Instructions to follow: Going line by line through the entries below, tally those that hold the string "redis". Give only the total.

== Segment start ==

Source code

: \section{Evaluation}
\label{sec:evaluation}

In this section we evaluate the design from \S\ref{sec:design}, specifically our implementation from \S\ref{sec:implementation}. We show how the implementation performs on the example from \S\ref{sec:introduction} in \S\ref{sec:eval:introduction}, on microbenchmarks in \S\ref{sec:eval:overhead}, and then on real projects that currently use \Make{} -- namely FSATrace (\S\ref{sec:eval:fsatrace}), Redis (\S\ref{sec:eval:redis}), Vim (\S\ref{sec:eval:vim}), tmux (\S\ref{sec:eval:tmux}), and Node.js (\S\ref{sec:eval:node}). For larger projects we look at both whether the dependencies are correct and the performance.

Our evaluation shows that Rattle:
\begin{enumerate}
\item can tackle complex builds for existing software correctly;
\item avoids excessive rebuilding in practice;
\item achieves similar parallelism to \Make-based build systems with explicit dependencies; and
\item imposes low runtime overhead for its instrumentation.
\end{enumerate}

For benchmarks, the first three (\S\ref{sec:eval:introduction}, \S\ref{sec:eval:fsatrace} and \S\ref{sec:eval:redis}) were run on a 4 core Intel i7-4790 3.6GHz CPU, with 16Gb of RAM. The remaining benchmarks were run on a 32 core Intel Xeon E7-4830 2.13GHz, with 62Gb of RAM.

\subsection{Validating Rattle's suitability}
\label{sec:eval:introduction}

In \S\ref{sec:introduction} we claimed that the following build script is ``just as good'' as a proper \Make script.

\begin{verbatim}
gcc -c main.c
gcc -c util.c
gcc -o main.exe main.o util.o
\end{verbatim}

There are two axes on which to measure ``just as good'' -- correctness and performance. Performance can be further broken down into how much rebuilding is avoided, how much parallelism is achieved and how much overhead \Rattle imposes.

== Segment end ==
== Segment start ==

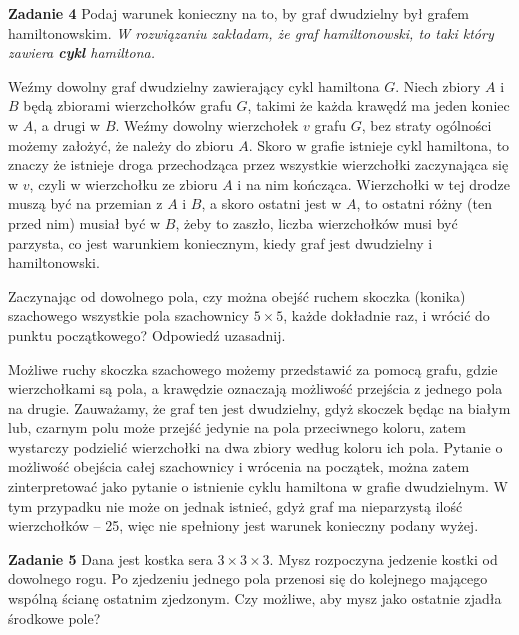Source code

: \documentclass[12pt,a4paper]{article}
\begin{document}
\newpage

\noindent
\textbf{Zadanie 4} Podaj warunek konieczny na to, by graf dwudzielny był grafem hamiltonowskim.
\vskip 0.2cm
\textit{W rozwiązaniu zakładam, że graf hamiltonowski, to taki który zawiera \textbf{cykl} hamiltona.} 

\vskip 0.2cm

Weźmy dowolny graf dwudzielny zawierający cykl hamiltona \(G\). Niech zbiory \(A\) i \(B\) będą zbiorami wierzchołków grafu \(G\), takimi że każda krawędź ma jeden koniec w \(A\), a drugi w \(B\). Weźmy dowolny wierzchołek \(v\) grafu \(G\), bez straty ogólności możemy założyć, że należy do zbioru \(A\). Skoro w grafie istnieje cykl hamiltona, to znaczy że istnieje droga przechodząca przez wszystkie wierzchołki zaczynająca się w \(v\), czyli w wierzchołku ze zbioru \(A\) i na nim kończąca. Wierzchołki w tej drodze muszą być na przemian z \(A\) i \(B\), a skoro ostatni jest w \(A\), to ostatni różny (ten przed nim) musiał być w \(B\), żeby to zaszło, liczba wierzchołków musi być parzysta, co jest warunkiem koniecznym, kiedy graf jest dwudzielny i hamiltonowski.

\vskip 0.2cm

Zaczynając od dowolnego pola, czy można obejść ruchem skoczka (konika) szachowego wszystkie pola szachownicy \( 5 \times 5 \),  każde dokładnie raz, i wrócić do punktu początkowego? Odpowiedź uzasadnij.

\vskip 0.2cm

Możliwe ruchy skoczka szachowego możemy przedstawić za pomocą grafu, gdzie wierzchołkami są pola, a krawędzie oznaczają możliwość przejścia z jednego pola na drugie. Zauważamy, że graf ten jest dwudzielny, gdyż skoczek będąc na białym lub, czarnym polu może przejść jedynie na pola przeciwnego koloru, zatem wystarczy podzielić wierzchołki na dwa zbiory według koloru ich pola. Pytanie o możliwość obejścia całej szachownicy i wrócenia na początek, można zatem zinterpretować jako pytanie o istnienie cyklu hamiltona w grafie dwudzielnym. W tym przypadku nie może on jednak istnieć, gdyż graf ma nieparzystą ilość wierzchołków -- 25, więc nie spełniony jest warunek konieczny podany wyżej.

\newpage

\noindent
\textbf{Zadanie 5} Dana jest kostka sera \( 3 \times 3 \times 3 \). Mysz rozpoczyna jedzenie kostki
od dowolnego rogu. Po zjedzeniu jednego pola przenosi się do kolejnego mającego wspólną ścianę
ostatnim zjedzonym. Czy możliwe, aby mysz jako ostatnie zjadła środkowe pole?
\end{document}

== Segment end ==

Exercise answer: 2